Miniature non nasce come strumento per insegnare l’italiano. Nasce come opera musicale e teatrale in lingua italiana. Proprio per questo può offrire a studenti, docenti e pubblico culturale un incontro con la lingua mentre costruisce immagini, ritmo, personaggi e relazioni.

Molti testi di Miniature sono scritti in prima persona. Una nuvola, un sasso, una pozzanghera, un’ombra, un ramo, un’orma o il mare non vengono soltanto descritti: diventano soggetti che ricordano, osservano, cambiano, incontrano qualcuno e lasciano tracce.
La lingua resta dentro la canzone. Non è separata dalla melodia, dal ritmo o dalla voce che la pronuncia; nella versione in trio entra inoltre in relazione con corpo, oggetti, movimento e luce.
I testi di Miniature dialogano, fra le altre esperienze della poesia italiana, con lo sguardo delle Myricae di Giovanni Pascoli: l’attenzione si posa su realtà minute, naturali e quotidiane e permette a ciò che sembra semplice di acquistare densità poetica.
Il legame non è una derivazione e non è una chiave esclusiva. Miniature non si esaurisce nella formula della “poesia delle piccole cose”. Il suo dispositivo specifico consiste nel dare parola alle cose e nel seguirne l’esistenza finché emergono temi più ampi: relazione, trasformazione, tempo, traccia, separazione, perdita, continuità e ritorno.

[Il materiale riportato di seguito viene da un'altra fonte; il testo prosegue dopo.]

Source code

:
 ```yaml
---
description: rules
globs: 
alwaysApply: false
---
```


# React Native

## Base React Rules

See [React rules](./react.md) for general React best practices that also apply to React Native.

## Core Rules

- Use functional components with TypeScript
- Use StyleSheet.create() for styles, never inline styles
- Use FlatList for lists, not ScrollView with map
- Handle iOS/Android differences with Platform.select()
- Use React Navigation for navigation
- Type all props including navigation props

Nel primo album, La pozza esiste anche in portoghese e in inglese. Le tre versioni rendono visibile una domanda che può diventare materia di incontro: che cosa accade a un’immagine poetica quando cambia lingua?
La voce originaria: una piccola pozzanghera parla della propria breve esistenza, del gioco e del ritorno.

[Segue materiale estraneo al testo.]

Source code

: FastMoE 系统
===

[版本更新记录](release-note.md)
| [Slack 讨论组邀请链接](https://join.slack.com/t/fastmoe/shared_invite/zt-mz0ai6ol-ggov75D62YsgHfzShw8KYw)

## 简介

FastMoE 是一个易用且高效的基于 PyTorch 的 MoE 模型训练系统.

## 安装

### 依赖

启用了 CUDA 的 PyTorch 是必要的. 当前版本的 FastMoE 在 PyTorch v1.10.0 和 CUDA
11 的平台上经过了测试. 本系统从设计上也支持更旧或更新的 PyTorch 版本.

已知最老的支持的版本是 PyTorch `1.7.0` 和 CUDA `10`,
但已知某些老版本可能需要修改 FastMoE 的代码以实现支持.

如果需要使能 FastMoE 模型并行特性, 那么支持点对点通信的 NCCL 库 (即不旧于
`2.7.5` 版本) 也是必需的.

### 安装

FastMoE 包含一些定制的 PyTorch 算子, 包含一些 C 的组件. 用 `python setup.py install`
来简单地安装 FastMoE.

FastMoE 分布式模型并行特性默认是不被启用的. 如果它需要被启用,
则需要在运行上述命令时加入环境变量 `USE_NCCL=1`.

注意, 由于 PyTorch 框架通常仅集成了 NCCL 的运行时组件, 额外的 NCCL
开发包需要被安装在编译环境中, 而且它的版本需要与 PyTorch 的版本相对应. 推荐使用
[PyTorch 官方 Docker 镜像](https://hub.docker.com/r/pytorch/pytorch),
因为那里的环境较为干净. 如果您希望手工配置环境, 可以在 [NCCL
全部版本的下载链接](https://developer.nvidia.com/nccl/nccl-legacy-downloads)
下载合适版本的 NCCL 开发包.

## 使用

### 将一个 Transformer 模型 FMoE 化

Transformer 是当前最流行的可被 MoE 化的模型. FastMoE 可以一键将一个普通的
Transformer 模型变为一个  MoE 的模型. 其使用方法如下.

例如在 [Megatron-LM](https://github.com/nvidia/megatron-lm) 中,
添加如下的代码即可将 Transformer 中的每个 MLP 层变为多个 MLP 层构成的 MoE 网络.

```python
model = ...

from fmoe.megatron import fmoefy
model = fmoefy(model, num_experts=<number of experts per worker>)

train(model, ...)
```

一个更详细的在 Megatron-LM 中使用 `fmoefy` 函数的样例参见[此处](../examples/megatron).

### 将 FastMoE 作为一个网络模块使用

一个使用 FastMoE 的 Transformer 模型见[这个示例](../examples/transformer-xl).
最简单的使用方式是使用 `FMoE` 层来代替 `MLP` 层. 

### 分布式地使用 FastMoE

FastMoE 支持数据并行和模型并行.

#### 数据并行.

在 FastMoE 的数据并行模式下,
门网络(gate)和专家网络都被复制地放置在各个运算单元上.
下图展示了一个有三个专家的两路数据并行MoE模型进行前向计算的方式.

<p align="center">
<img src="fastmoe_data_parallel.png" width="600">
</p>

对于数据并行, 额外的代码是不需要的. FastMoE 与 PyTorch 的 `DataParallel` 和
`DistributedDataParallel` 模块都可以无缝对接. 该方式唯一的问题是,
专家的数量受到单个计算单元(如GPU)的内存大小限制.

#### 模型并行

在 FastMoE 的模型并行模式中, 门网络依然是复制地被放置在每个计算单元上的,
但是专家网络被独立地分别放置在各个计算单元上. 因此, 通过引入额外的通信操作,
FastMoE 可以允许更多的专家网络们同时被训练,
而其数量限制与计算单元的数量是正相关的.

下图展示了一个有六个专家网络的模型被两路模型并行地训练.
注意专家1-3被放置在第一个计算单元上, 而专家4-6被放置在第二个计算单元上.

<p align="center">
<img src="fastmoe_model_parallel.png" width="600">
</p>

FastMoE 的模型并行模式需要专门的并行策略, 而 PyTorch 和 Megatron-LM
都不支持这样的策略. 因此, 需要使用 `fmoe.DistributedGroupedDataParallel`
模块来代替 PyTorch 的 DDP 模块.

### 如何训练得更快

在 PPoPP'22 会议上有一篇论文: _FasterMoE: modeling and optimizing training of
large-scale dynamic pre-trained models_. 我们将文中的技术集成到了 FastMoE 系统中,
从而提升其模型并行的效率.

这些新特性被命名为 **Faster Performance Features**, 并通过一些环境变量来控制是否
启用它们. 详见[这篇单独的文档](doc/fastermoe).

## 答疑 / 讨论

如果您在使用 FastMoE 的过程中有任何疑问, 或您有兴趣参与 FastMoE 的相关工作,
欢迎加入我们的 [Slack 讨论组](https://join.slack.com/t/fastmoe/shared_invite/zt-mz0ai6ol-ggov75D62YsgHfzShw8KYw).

La versione portoghese è nata pochi minuti dopo quella italiana, dentro lo stesso impulso creativo.
La versione inglese ha richiesto un processo più lungo. La stessa storia attraversa una lingua con ritmi, suoni e soluzioni differenti.
Le versioni portoghese e inglese appartengono al progetto discografico originario di Miniature.

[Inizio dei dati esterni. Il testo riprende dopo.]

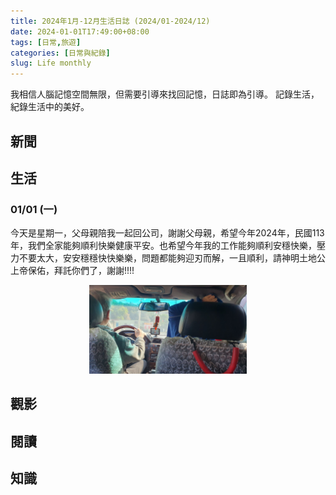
```yaml
---
title: 2024年1月-12月生活日誌 (2024/01-2024/12)
date: 2024-01-01T17:49:00+08:00
tags: [日常,旅遊]
categories: [日常與紀錄]
slug: Life monthly
---
```


我相信人腦記憶空間無限，但需要引導來找回記憶，日誌即為引導。
記錄生活，紀錄生活中的美好。

<!--more-->


## 新聞
### 


## 生活
### 01/01 (一)
今天是星期一，父母親陪我一起回公司，謝謝父母親，希望今年2024年，民國113年，我們全家能夠順利快樂健康平安。也希望今年我的工作能夠順利安穩快樂，壓力不要太大，安安穩穩快快樂樂，問題都能夠迎刃而解，一且順利，請神明土地公上帝保佑，拜託你們了，謝謝!!!!

<div style="text-align: center">
    <img src="/images/日常與紀錄/2023年11-12月生活紀錄/20240101_新年第一天父母陪我回去.jpg" width="50%" />
</div>



## 觀影

## 閱讀

## 知識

La proposta non è un pacchetto didattico rigido. Concerto, spettacolo e laboratorio possono essere combinati in relazione al pubblico e alla programmazione dell’istituzione ospitante.
La versione in duo: voce e chitarra, parola e canzone in primo piano. Una forma particolarmente agile per Istituti di Cultura, università, biblioteche e incontri dedicati alla lingua italiana.
La versione in trio: due voci/performer e chitarra. La lingua passa anche attraverso movimento, oggetti, azione teatrale e luce.
Dare voce a una cosa, osservare la personificazione, scrivere una breve voce poetica o mettere in dialogo versioni linguistiche differenti.
Questa linea di Miniature è pensata per soggetti che promuovono la lingua e la cultura italiana e che cercano forme artistiche capaci di far incontrare la lingua fuori dalla sola dimensione della lezione.
Non viene indicato a priori un livello linguistico unico: repertorio, modalità di presentazione e attività eventuali vengono definiti insieme all’istituzione in relazione al pubblico.
L’album è il primo luogo in cui ha preso forma l’universo poetico di Miniature. Può essere ascoltato prima di un incontro o semplicemente lasciato come traccia successiva allo spettacolo.
Concerto-racconto in duo, spettacolo in trio, incontro con studenti e pubblico oppure laboratorio: la forma può essere definita in relazione alla programmazione culturale e linguistica dell’istituzione ospitante.